The right way for your WSGI app to know if it's using HTTPS
Suppose that you have a WSGI application that's running under Apache, either directly as a CGI-BIN through some lashup or perhaps through an (old) version of mod_wsgi (such as Django on an Ubuntu 12.04 host, which has mod_wsgi version 3.3). Suppose that you want to know if you're being invoked via a HTTPS URL, either for security purposes or for your own internal reasons (for example, you might need separate page caches for HTTP versus HTTPS requests). What is the correct way to do this?

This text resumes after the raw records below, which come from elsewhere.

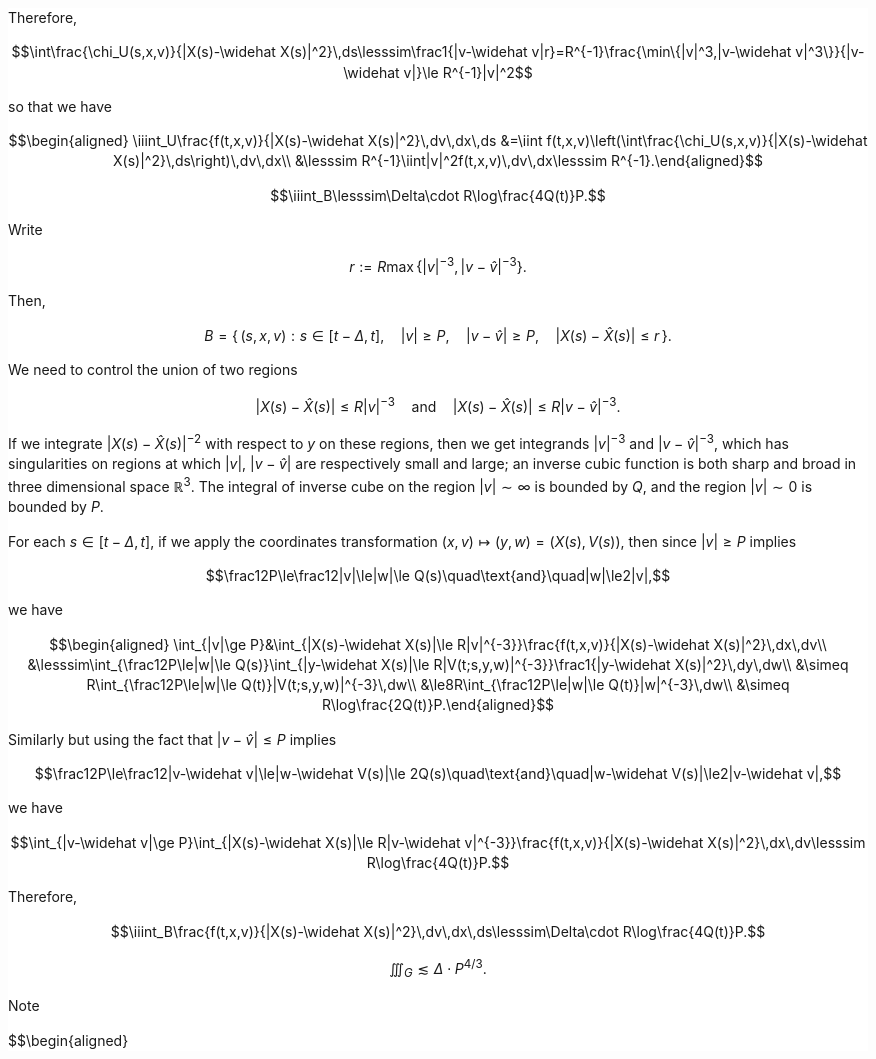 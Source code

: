 
Therefore,

$$\int\frac{\chi_U(s,x,v)}{|X(s)-\widehat X(s)|^2}\,ds\lesssim\frac1{|v-\widehat v|r}=R^{-1}\frac{\min\{|v|^3,|v-\widehat v|^3\}}{|v-\widehat v|}\le R^{-1}|v|^2$$

so that we have

$$\begin{aligned}
\iiint_U\frac{f(t,x,v)}{|X(s)-\widehat X(s)|^2}\,dv\,dx\,ds
&=\iint f(t,x,v)\left(\int\frac{\chi_U(s,x,v)}{|X(s)-\widehat X(s)|^2}\,ds\right)\,dv\,dx\\
&\lesssim R^{-1}\iint|v|^2f(t,x,v)\,dv\,dx\lesssim R^{-1}.\end{aligned}$$

$$\iiint_B\lesssim\Delta\cdot R\log\frac{4Q(t)}P.$$

Write

$$r:=R\max\{|v|^{-3},|v-\widehat v|^{-3}\}.$$

Then,

$$B=\{\,(s,x,v):s\in[t-\Delta,t],\quad|v|\ge P,\quad|v-\widehat v|\ge P,\quad |X(s)-\widehat X(s)|\le r\,\}.$$

We need to control the union of two regions

$$|X(s)-\widehat X(s)|\le R|v|^{-3}\quad\text{and}\quad|X(s)-\widehat X(s)|\le R|v-\widehat v|^{-3}.$$

If we integrate $|X(s)-\widehat X(s)|^{-2}$ with respect to
$y$ on these regions, then we get integrands $|v|^{-3}$ and
$|v-\widehat v|^{-3}$, which has singularities on regions at
which $|v|$, $|v-\widehat v|$ are respectively small
and large; an inverse cubic function is both sharp and broad in three
dimensional space $\mathbb{R}^3$. The integral of inverse cube on the
region $|v|\sim\infty$ is bounded by $Q$, and the region
$|v|\sim0$ is bounded by $P$.

For each $s\in[t-\Delta,t]$, if we apply the coordinates transformation
$(x,v)\mapsto(y,w)=(X(s),V(s))$, then since $|v|\ge P$ implies

$$\frac12P\le\frac12|v|\le|w|\le Q(s)\quad\text{and}\quad|w|\le2|v|,$$

we have

$$\begin{aligned}
\int_{|v|\ge P}&\int_{|X(s)-\widehat X(s)|\le R|v|^{-3}}\frac{f(t,x,v)}{|X(s)-\widehat X(s)|^2}\,dx\,dv\\
&\lesssim\int_{\frac12P\le|w|\le Q(s)}\int_{|y-\widehat X(s)|\le R|V(t;s,y,w)|^{-3}}\frac1{|y-\widehat X(s)|^2}\,dy\,dw\\
&\simeq R\int_{\frac12P\le|w|\le Q(t)}|V(t;s,y,w)|^{-3}\,dw\\
&\le8R\int_{\frac12P\le|w|\le Q(t)}|w|^{-3}\,dw\\
&\simeq R\log\frac{2Q(t)}P.\end{aligned}$$

Similarly but using the fact that $|v-\widehat v|\le P$
implies

$$\frac12P\le\frac12|v-\widehat v|\le|w-\widehat V(s)|\le 2Q(s)\quad\text{and}\quad|w-\widehat V(s)|\le2|v-\widehat v|,$$

we have

$$\int_{|v-\widehat v|\ge P}\int_{|X(s)-\widehat X(s)|\le R|v-\widehat v|^{-3}}\frac{f(t,x,v)}{|X(s)-\widehat X(s)|^2}\,dx\,dv\lesssim R\log\frac{4Q(t)}P.$$

Therefore,

$$\iiint_B\frac{f(t,x,v)}{|X(s)-\widehat X(s)|^2}\,dv\,dx\,ds\lesssim\Delta\cdot R\log\frac{4Q(t)}P.$$

$$\iiint_G\lesssim\Delta\cdot P^{4/3}.$$

Note

$$\begin{aligned} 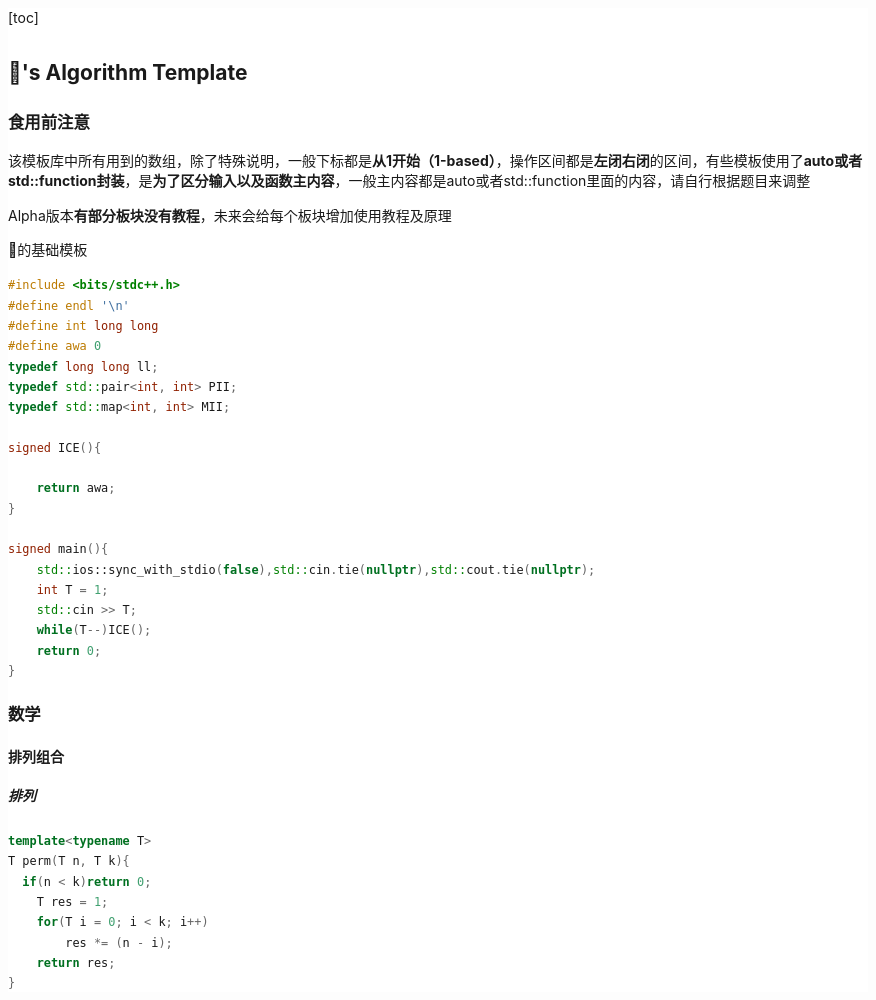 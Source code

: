 [toc]

## 🧊's Algorithm Template

### 食用前注意

该模板库中所有用到的数组，除了特殊说明，一般下标都是**从1开始（1-based）**，操作区间都是**左闭右闭**的区间，有些模板使用了**auto或者std::function封装**，是**为了区分输入以及函数主内容**，一般主内容都是auto或者std::function里面的内容，请自行根据题目来调整

Alpha版本**有部分板块没有教程**，未来会给每个板块增加使用教程及原理



🧊的基础模板

```cpp
#include <bits/stdc++.h>
#define endl '\n'
#define int long long
#define awa 0
typedef long long ll;
typedef std::pair<int, int> PII;
typedef std::map<int, int> MII;

signed ICE(){

    return awa;
}

signed main(){
    std::ios::sync_with_stdio(false),std::cin.tie(nullptr),std::cout.tie(nullptr);
    int T = 1;
    std::cin >> T;
    while(T--)ICE();
    return 0;
}
```





### 数学

#### 排列组合

##### 排列

```cpp
template<typename T>
T perm(T n, T k){
  if(n < k)return 0;
	T res = 1;
	for(T i = 0; i < k; i++)
		res *= (n - i);
	return res;
}
```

If you're me, for a long time you do the obvious thing; you look
at the HTTPS
environment variable that your WSGI application
inherits from Apache (or the web server of your choice, if you're
also running things under an alterate).
If it has the value on
or sometimes 1
, you've got a HTTPS
connection; if it doesn't exist or has some other value, you don't.
As I learned recently by reading some mod_wsgi release notes,
this is in practice wrong (and probably wrong even in theory). What
I should be doing is checking wsgi.url_scheme
from the (WSGI)
environment to see if it was "https"
or "http"
. Newer versions
of mod_wsgi explicitly strip the HTTPS
environment variable
and anyways, as the WSGI PEP
makes clear, including a HTTPS
environment variable was always a
'maybe' thing.
(You can argue that mod_wsgi is violating the spirit of the 'should' in the PEP here, but I'm sure it has its reasons for this particular change.)
Not using wsgi.url_scheme
was always kind of conveniently lazy;
I was pretending that WSGI was still basically a CGI-BIN environment
when it's not really. I always should have been preferring wsgi.
environment variables where they were available, and wsgi.url_scheme
has always been there. But I change habits slowly when nothing
smacks me over the nose about them.
(This may have been part of an mod_wsgi issue I ran into at one point, but that's another entry.)